- Opening Delimiter -

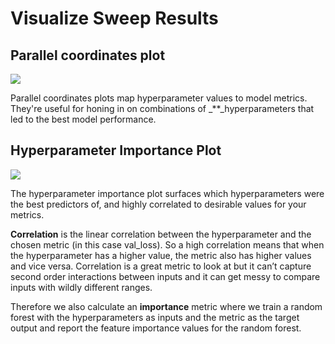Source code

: # Visualize Sweep Results

## Parallel coordinates plot

![](https://paper-attachments.dropbox.com/s_194708415DEC35F74A7691FF6810D3B14703D1EFE1672ED29000BA98171242A5_1578695138341_image.png)

Parallel coordinates plots map hyperparameter values to model metrics. They're useful for honing in on combinations of _\*\*_hyperparameters that led to the best model performance.

## Hyperparameter Importance Plot

![](https://paper-attachments.dropbox.com/s_194708415DEC35F74A7691FF6810D3B14703D1EFE1672ED29000BA98171242A5_1578695757573_image.png)

The hyperparameter importance plot surfaces which hyperparameters were the best predictors of, and highly correlated to desirable values for your metrics.

**Correlation** is the linear correlation between the hyperparameter and the chosen metric \(in this case val\_loss\). So a high correlation means that when the hyperparameter has a higher value, the metric also has higher values and vice versa. Correlation is a great metric to look at but it can’t capture second order interactions between inputs and it can get messy to compare inputs with wildly different ranges.

Therefore we also calculate an **importance** metric where we train a random forest with the hyperparameters as inputs and the metric as the target output and report the feature importance values for the random forest.

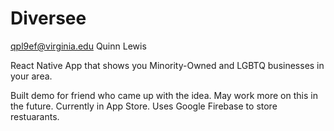 # Diversee

qpl9ef@virginia.edu
Quinn Lewis 

React Native App that shows you Minority-Owned and LGBTQ businesses in your area.

Built demo for friend who came up with the idea. May work more on this in the future. Currently in App Store.
Uses Google Firebase to store restuarants. 
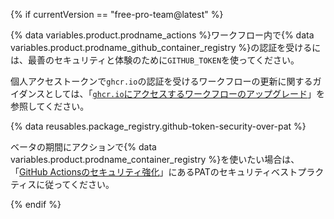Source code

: {% if currentVersion == "free-pro-team@latest" %}

{% data variables.product.prodname_actions %}ワークフロー内で{% data variables.product.prodname_github_container_registry %}の認証を受けるには、最善のセキュリティと体験のために`GITHUB_TOKEN`を使ってください。

個人アクセストークンで`ghcr.io`の認証を受けるワークフローの更新に関するガイダンスとしては、「[`ghcr.io`にアクセスするワークフローのアップグレード](/packages/guides/using-github-packages-with-github-actions#upgrading-a-workflow-that-accesses-ghcrio)」を参照してください。

{% data reusables.package_registry.github-token-security-over-pat %}

ベータの期間にアクションで{% data variables.product.prodname_container_registry %}を使いたい場合は、「[GitHub Actionsのセキュリティ強化](/actions/getting-started-with-github-actions/security-hardening-for-github-actions#considering-cross-repository-access)」にあるPATのセキュリティベストプラクティスに従ってください。

{% endif %}
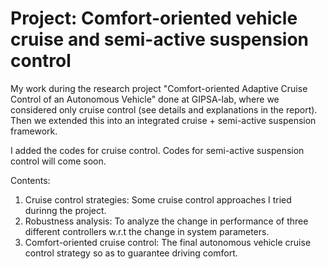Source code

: # Project: Comfort-oriented vehicle cruise and semi-active suspension control
My work during the research project "Comfort-oriented Adaptive Cruise Control of an Autonomous Vehicle" done at GIPSA-lab, where we considered only cruise control (see details and explanations in the report). Then we extended this into an integrated cruise + semi-active suspension framework.

I added the codes for cruise control. Codes for semi-active suspension control will come soon.

Contents:
1. Cruise control strategies: Some cruise control approaches I tried durinng the project.
2. Robustness analysis: To analyze the change in performance of three different controllers w.r.t the change in system parameters.
3. Comfort-oriented cruise control: The final autonomous vehicle cruise control strategy so as to guarantee driving comfort.
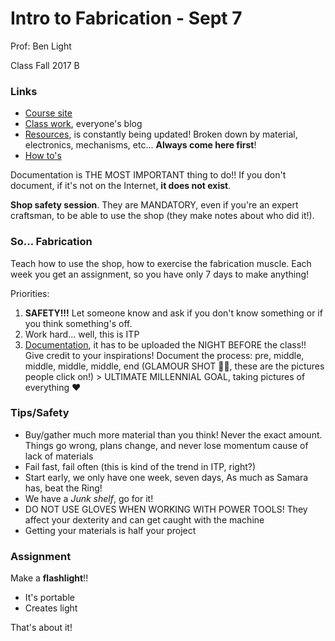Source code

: # Intro to Fabrication - Sept 7

Prof: Ben Light

Class Fall 2017 B

### Links
- [Course site](http://itp.nyu.edu/fab/)
- [Class work](https://itp.nyu.edu/fab/intro_fab/class-work-fall-2017-b/), everyone's blog
- [Resources](https://itp.nyu.edu/fab/resources/), is constantly being updated! Broken down by material, electronics, mechanisms, etc... **Always come here first**!
- [How to's](https://itp.nyu.edu/fab/how-tos/)

Documentation is THE MOST IMPORTANT thing to do!! If you don't document, if it's not on the Internet, **it does not exist**.

**Shop safety session**. They are MANDATORY, even if you're an expert craftsman, to be able to use the shop (they make notes about who did it!).


### So... Fabrication
Teach how to use the shop, how to exercise the fabrication muscle. Each week you get an assignment, so you have only 7 days to make anything!

Priorities:
1. **SAFETY!!!** Let someone know and ask if you don't know something or if you think something's off.
2. Work hard... well, this is ITP
3. [Documentation](https://itp.nyu.edu/fab/subtraction/documentation/), it has to be uploaded the NIGHT BEFORE the class!! Give credit to your inspirations! Document the process: pre, middle, middle, middle, middle, end (GLAMOUR SHOT 💅🏼, these are the pictures people click on!) > ULTIMATE MILLENNIAL GOAL, taking pictures of everything ❤️


### Tips/Safety
- Buy/gather much more material than you think! Never the exact amount. Things go wrong, plans change, and never lose momentum cause of lack of materials
- Fail fast, fail often (this is kind of the trend in ITP, right?)
- Start early, we only have one week, seven days, As much as Samara has, beat the Ring!
- We have a *Junk shelf*, go for it!
- DO NOT USE GLOVES WHEN WORKING WITH POWER TOOLS! They affect your dexterity and can get caught with the machine
- Getting your materials is half your project


### Assignment
Make a **flashlight**!!
- It's portable
- Creates light

That's about it!
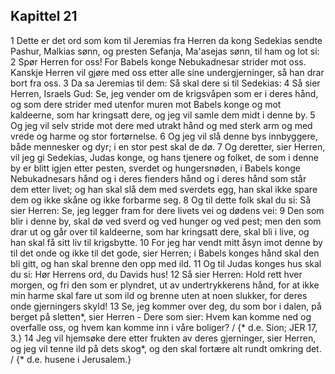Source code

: ## Kapittel 21

1 Dette er det ord som kom til Jeremias fra Herren da kong Sedekias sendte Pashur, Malkias sønn, og presten Sefanja, Ma'asejas sønn, til ham og lot si:
2 Spør Herren for oss! For Babels konge Nebukadnesar strider mot oss. Kanskje Herren vil gjøre med oss etter alle sine undergjerninger, så han drar bort fra oss.
3 Da sa Jeremias til dem: Så skal dere si til Sedekias:
4 Så sier Herren, Israels Gud: Se, jeg vender om de krigsvåpen som er i deres hånd, og som dere strider med utenfor muren mot Babels konge og mot kaldeerne, som har kringsatt dere, og jeg vil samle dem midt i denne by.
5 Og jeg vil selv stride mot dere med utrakt hånd og med sterk arm og med vrede og harme og stor fortørnelse.
6 Og jeg vil slå denne bys innbyggere, både mennesker og dyr; i en stor pest skal de dø.
7 Og deretter, sier Herren, vil jeg gi Sedekias, Judas konge, og hans tjenere og folket, de som i denne by er blitt igjen etter pesten, sverdet og hungersnøden, i Babels konge Nebukadnesars hånd og i deres fienders hånd og i deres hånd som står dem etter livet; og han skal slå dem med sverdets egg, han skal ikke spare dem og ikke skåne og ikke forbarme seg.
8 Og til dette folk skal du si: Så sier Herren: Se, jeg legger fram for dere livets vei og dødens vei:
9 Den som blir i denne by, skal dø ved sverd og ved hunger og ved pest; men den som drar ut og går over til kaldeerne, som har kringsatt dere, skal bli i live, og han skal få sitt liv til krigsbytte.
10 For jeg har vendt mitt åsyn imot denne by til det onde og ikke til det gode, sier Herren; i Babels konges hånd skal den bli gitt, og han skal brenne den opp med ild.
11 Og til Judas konges hus skal du si: Hør Herrens ord, du Davids hus!
12 Så sier Herren: Hold rett hver morgen, og fri den som er plyndret, ut av undertrykkerens hånd, for at ikke min harme skal fare ut som ild og brenne uten at noen slukker, for deres onde gjerningers skyld!
13 Se, jeg kommer over deg, du som bor i dalen, på berget på sletten*, sier Herren - Dere som sier: Hvem kan komme ned og overfalle oss, og hvem kan komme inn i våre boliger? / {* d.e. Sion; JER 17, 3.}
14 Jeg vil hjemsøke dere etter frukten av deres gjerninger, sier Herren, og jeg vil tenne ild på dets skog*, og den skal fortære alt rundt omkring det. / {* d.e. husene i Jerusalem.}
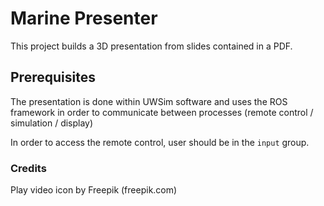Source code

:# Marine Presenter

This project builds a 3D presentation from slides contained in a PDF. 

## Prerequisites

The presentation is done within UWSim software and uses the ROS framework in order to communicate between processes (remote control / simulation / display)

In order to access the remote control, user should be in the `input` group.


### Credits

Play video icon by Freepik (freepik.com)
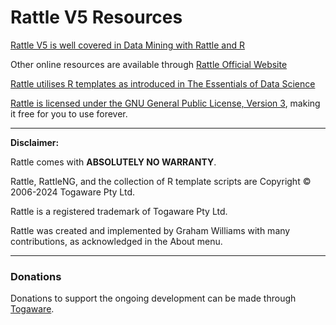 # Rattle V5 Resources

[Rattle V5 is well covered in Data Mining with Rattle and R](https://bit.ly/rattle_data_mining)

Other online resources are available through [Rattle Official Website](https://rattle.togaware.com)

[Rattle utilises R templates as introduced in The Essentials of Data Science](https://bit.ly/essentials_data_science)


[Rattle is licensed under the GNU General Public License, Version 3](https://www.gnu.org/licenses/gpl-3.0.en.html), making it free for you to use forever.

---

**Disclaimer:**

Rattle comes with **ABSOLUTELY NO WARRANTY**.

Rattle, RattleNG, and the collection of R template scripts are Copyright © 2006-2024 Togaware Pty Ltd.

Rattle is a registered trademark of Togaware Pty Ltd.

Rattle was created and implemented by Graham Williams with many contributions, as acknowledged in the About menu.

---

### Donations

Donations to support the ongoing development can be made through [Togaware](https://togaware.com/onepager.html).
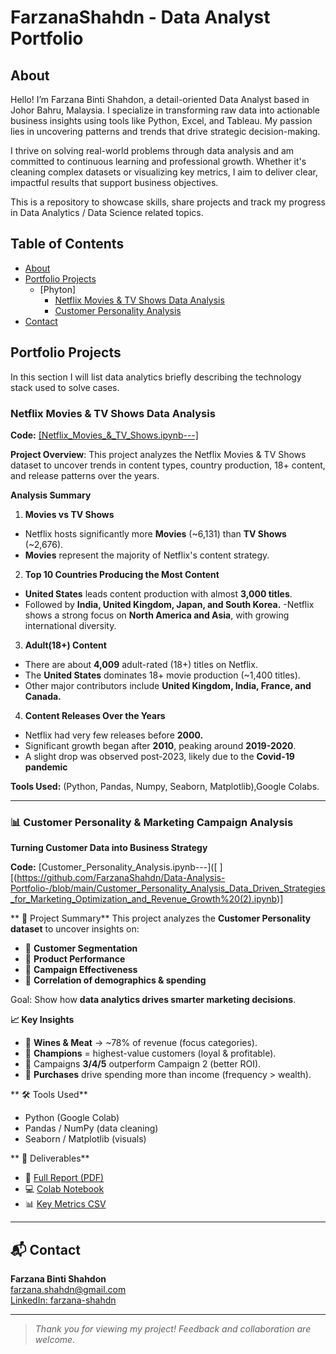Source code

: # FarzanaShahdn - Data Analyst Portfolio
## About
Hello! I’m Farzana Binti Shahdon, a detail-oriented Data Analyst based in Johor Bahru, Malaysia. I specialize in transforming raw data into actionable business insights using tools like Python, Excel, and Tableau. My passion lies in uncovering patterns and trends that drive strategic decision-making.

I thrive on solving real-world problems through data analysis and am committed to continuous learning and professional growth. Whether it's cleaning complex datasets or visualizing key metrics, I aim to deliver clear, impactful results that support business objectives.

This is a repository to showcase skills, share projects and track my progress in Data Analytics / Data Science related topics.

## Table of Contents
- [About](about)
- [Portfolio Projects](portfolio-projects)
  - [Phyton]
    - [Netflix Movies & TV Shows Data Analysis](#netflix-movies-&-tv-shows-data-analysis)
    - [Customer Personality Analysis](#customer-personality-analysis)
- [Contact](#contact)

## Portfolio Projects
In this section I will list data analytics briefly describing the technology stack used to solve cases.

### Netflix Movies & TV Shows Data Analysis
**Code:** [[Netflix_Movies_&_TV_Shows.ipynb---]](https://github.com/FarzanaShahdn/Data-Analysis-Portfolio-/blob/main/Netflix_Movies_%26_TV_Shows.ipynb)

**Project Overview**: This project analyzes the Netflix Movies & TV Shows dataset to uncover trends in content types, country production, 18+ content, and release patterns over the years.

**Analysis Summary**
1) **Movies vs TV Shows**
- Netflix hosts significantly more **Movies** (~6,131) than **TV Shows** (~2,676).
- **Movies** represent the majority of Netflix's content strategy.

2) **Top 10 Countries Producing the Most Content**
- **United States** leads content production with almost **3,000 titles**.
- Followed by **India, United Kingdom, Japan, and South Korea.**
-Netflix shows a strong focus on **North America and Asia**, with growing international diversity.

3) **Adult(18+) Content**
- There are about **4,009** adult-rated (18+) titles on Netflix.
- The **United States** dominates 18+ movie production (~1,400 titles).
- Other major contributors include **United Kingdom, India, France, and Canada.**
  
4) **Content Releases Over the Years**
- Netflix had very few releases before **2000.**
- Significant growth began after **2010**, peaking around **2019-2020**.
- A slight drop was observed post-2023, likely due to the **Covid-19 pandemic**

**Tools Used:** (Python, Pandas, Numpy, Seaborn, Matplotlib),Google Colabs.


---
### 📊 Customer Personality & Marketing Campaign Analysis

 **Turning Customer Data into Business Strategy**
 
**Code:** [Customer_Personality_Analysis.ipynb---]([
][(https://github.com/FarzanaShahdn/Data-Analysis-Portfolio-/blob/main/Customer_Personality_Analysis_Data_Driven_Strategies_for_Marketing_Optimization_and_Revenue_Growth%20(2).ipynb)]

** 🚀 Project Summary**
This project analyzes the **Customer Personality dataset** to uncover insights on:
- 👥 **Customer Segmentation**
- 🍷 **Product Performance**
- 🎯 **Campaign Effectiveness**
- 🔗 **Correlation of demographics & spending**

Goal: Show how **data analytics drives smarter marketing decisions**.

**📈 Key Insights**
- 🍷 **Wines & Meat** → ~78% of revenue (focus categories).  
- 👥 **Champions** = highest-value customers (loyal & profitable).  
- 🎯 Campaigns **3/4/5** outperform Campaign 2 (better ROI).  
- 🔗 **Purchases** drive spending more than income (frequency > wealth).  

** 🛠️ Tools Used**
- Python (Google Colab)  
- Pandas / NumPy (data cleaning)  
- Seaborn / Matplotlib (visuals)  

** 📑 Deliverables**
- 📄 [Full Report (PDF)](./report.pdf)  
- 💻 [Colab Notebook](./notebook.ipynb)  
- 📊 [Key Metrics CSV](./analysis_summary.csv)  

---

## 📬 Contact
**Farzana Binti Shahdon**  
[farzana.shahdn@gmail.com](mailto:farzana.shahdn@gmail.com)  
[LinkedIn: farzana-shahdn]([www.linkedin.com/in/farzana-shahdn](https://www.linkedin.com/in/farzana-shahdn/))

---

> _Thank you for viewing my project! Feedback and collaboration are welcome._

- Closing Delimiter -

## What you will do
Transcribe, exactly and without additions, the lines of the records above, beginning with the line that contains "- Netflix had" and ending with the line that contains "- Python (Google Colab)", both included.

## Answer to this problem
- Netflix had very few releases before **2000.**
- Significant growth began after **2010**, peaking around **2019-2020**.
- A slight drop was observed post-2023, likely due to the **Covid-19 pandemic**

**Tools Used:** (Python, Pandas, Numpy, Seaborn, Matplotlib),Google Colabs.


---
### 📊 Customer Personality & Marketing Campaign Analysis

 **Turning Customer Data into Business Strategy**
 
**Code:** [Customer_Personality_Analysis.ipynb---]([
][(https://github.com/FarzanaShahdn/Data-Analysis-Portfolio-/blob/main/Customer_Personality_Analysis_Data_Driven_Strategies_for_Marketing_Optimization_and_Revenue_Growth%20(2).ipynb)]

** 🚀 Project Summary**
This project analyzes the **Customer Personality dataset** to uncover insights on:
- 👥 **Customer Segmentation**
- 🍷 **Product Performance**
- 🎯 **Campaign Effectiveness**
- 🔗 **Correlation of demographics & spending**

Goal: Show how **data analytics drives smarter marketing decisions**.

**📈 Key Insights**
- 🍷 **Wines & Meat** → ~78% of revenue (focus categories).  
- 👥 **Champions** = highest-value customers (loyal & profitable).  
- 🎯 Campaigns **3/4/5** outperform Campaign 2 (better ROI).  
- 🔗 **Purchases** drive spending more than income (frequency > wealth).  

** 🛠️ Tools Used**
- Python (Google Colab)  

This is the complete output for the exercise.